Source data
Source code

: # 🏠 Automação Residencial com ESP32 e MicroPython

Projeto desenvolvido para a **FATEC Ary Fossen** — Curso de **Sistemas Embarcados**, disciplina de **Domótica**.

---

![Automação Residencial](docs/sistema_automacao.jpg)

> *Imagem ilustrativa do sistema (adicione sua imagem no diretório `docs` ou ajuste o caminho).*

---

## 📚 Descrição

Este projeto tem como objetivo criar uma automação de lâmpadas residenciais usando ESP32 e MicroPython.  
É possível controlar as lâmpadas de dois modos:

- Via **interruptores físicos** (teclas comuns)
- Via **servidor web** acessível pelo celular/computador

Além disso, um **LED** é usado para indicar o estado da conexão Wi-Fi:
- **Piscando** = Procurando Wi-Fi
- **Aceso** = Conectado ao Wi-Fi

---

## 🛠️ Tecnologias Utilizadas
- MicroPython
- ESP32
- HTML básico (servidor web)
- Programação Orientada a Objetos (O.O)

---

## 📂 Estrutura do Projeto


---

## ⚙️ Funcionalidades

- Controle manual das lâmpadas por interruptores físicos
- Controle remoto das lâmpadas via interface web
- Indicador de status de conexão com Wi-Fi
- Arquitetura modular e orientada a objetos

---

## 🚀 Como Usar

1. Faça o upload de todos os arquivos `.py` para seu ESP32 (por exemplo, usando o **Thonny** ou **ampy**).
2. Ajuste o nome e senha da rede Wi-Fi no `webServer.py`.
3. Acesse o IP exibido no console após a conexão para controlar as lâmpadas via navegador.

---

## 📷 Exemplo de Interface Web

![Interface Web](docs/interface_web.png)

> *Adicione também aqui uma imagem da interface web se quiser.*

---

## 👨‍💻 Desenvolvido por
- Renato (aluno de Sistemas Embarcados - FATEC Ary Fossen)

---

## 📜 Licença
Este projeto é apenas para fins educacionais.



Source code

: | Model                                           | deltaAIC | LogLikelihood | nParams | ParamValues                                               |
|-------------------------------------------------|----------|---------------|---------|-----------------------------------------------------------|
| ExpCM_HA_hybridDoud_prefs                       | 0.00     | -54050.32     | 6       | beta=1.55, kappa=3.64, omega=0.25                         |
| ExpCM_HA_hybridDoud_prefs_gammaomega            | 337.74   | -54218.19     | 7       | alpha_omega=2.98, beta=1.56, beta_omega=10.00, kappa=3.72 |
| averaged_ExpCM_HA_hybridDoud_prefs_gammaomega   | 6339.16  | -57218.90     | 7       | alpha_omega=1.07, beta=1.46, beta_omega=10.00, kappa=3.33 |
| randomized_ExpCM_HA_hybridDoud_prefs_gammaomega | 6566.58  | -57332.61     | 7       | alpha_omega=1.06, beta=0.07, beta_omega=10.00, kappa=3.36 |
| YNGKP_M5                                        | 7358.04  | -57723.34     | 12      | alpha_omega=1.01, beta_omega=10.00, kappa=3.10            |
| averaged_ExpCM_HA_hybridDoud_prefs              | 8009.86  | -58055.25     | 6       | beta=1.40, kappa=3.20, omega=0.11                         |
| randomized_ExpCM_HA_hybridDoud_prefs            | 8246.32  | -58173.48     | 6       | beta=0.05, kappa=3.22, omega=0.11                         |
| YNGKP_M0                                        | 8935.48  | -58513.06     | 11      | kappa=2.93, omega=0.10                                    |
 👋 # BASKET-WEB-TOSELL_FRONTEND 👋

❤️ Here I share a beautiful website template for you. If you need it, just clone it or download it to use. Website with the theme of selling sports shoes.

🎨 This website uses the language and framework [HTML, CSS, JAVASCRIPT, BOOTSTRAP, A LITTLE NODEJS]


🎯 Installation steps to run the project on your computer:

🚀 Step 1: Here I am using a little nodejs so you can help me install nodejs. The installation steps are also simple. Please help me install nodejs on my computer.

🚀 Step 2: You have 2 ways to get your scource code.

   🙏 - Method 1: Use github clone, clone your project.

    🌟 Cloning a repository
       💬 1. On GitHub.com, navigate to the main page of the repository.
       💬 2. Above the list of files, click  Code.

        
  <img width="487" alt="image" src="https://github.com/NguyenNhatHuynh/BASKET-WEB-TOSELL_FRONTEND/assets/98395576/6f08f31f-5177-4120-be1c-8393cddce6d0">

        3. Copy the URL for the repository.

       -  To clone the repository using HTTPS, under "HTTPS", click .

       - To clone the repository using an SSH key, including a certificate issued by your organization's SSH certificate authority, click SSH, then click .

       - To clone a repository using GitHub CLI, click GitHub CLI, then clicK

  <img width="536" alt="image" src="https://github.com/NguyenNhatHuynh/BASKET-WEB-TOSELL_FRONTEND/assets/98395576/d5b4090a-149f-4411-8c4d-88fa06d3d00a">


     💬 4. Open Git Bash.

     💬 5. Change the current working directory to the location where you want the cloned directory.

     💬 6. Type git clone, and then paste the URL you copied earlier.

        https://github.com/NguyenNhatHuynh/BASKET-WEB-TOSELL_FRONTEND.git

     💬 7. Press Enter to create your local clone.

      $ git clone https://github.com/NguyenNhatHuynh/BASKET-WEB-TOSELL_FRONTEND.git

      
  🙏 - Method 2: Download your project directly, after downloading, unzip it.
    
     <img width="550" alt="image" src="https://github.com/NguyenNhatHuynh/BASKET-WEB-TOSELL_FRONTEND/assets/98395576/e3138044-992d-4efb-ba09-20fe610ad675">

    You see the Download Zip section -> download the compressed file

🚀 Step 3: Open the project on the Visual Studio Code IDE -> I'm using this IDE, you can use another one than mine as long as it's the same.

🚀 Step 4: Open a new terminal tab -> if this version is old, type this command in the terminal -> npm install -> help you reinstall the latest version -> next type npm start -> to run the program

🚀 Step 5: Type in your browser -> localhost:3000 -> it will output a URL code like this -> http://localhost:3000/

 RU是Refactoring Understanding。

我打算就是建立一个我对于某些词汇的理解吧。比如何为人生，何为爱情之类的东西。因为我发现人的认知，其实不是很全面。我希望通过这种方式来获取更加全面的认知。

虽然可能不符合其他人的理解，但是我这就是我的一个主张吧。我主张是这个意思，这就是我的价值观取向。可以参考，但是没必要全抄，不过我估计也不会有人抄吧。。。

AIM OF THE TASK - Retype exactly, and only, the lines above from the one where "- Arquitetura modular e orientada a objetos" occurs up to and including the one where "3. Acesse o" occurs.

RESULT OF THE EXERCISE -
- Arquitetura modular e orientada a objetos

---

## 🚀 Como Usar

1. Faça o upload de todos os arquivos `.py` para seu ESP32 (por exemplo, usando o **Thonny** ou **ampy**).
2. Ajuste o nome e senha da rede Wi-Fi no `webServer.py`.
3. Acesse o IP exibido no console após a conexão para controlar as lâmpadas via navegador.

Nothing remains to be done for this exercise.